[prev in list] [next in list] [prev in thread] [next in thread] 

List:       kde-i18n
Subject:    Sites with Illegal character entities & khtmlw
From:       Dawit Alemayehu <adawit () earthlink ! net>
Date:       1999-03-27 6:02:15
[Download RAW message or body]

Greetings,

There is one annoying problem with the way kfm handles incorrect character
entities.  Currently on my pc it displays small black rectangular boxes that
distract me from reading the page.  To see an example of this go to 
http://www.msnbc.com/news/253207.asp.  If you view the source for the document,
they use &#146; &#147; &#148; all over the place.  However, none of these
character entities are valid for neither HTML 3.2 nor HTML 4.0 specs.
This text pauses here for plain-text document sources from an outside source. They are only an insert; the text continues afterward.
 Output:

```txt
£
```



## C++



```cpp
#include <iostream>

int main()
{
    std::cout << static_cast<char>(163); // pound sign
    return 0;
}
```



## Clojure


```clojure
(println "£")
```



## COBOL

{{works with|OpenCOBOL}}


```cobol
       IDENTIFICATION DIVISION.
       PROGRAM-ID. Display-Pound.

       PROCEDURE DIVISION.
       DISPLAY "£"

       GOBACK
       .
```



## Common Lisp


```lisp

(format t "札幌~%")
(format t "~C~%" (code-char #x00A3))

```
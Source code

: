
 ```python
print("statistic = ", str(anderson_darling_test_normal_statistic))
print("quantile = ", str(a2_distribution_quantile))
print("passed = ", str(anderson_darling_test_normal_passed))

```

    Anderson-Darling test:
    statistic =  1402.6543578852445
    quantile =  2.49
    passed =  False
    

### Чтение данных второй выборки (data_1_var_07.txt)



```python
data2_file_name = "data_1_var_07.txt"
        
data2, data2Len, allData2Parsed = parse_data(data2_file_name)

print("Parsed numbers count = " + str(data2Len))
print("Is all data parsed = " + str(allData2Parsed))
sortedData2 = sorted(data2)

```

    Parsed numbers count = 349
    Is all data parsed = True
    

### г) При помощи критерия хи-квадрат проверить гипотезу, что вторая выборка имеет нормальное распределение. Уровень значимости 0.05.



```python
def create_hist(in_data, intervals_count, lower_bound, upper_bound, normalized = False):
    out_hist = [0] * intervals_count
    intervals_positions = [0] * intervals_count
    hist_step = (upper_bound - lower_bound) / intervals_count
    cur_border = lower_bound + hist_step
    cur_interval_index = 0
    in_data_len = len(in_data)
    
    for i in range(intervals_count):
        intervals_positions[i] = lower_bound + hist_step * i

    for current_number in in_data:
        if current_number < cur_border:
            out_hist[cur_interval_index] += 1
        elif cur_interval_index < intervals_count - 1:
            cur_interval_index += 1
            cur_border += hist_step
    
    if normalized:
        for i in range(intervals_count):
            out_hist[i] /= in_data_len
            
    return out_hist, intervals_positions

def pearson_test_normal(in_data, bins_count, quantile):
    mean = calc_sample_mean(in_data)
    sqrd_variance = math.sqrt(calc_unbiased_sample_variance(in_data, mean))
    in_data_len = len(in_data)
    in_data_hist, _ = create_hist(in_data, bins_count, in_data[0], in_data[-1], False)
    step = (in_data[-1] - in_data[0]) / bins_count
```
I truly
fail to see why they use these characters at all.  Does anyone know ?  Perhaps
these characters are allowed in M$ Active Server pages, but they sure are not
valid standard character entities.

My question then is, would it be wise to add a check in htmltoken.cpp that will
check for the range of non-printable and convert them to spaces or simply
ignore them ?  I particulary see the &#146; on many many sites being used to
incorrectly repesent the apostrophe ( ' ) character. 

Cheers,
Dawit A.

[prev in list] [next in list] [prev in thread] [next in thread] 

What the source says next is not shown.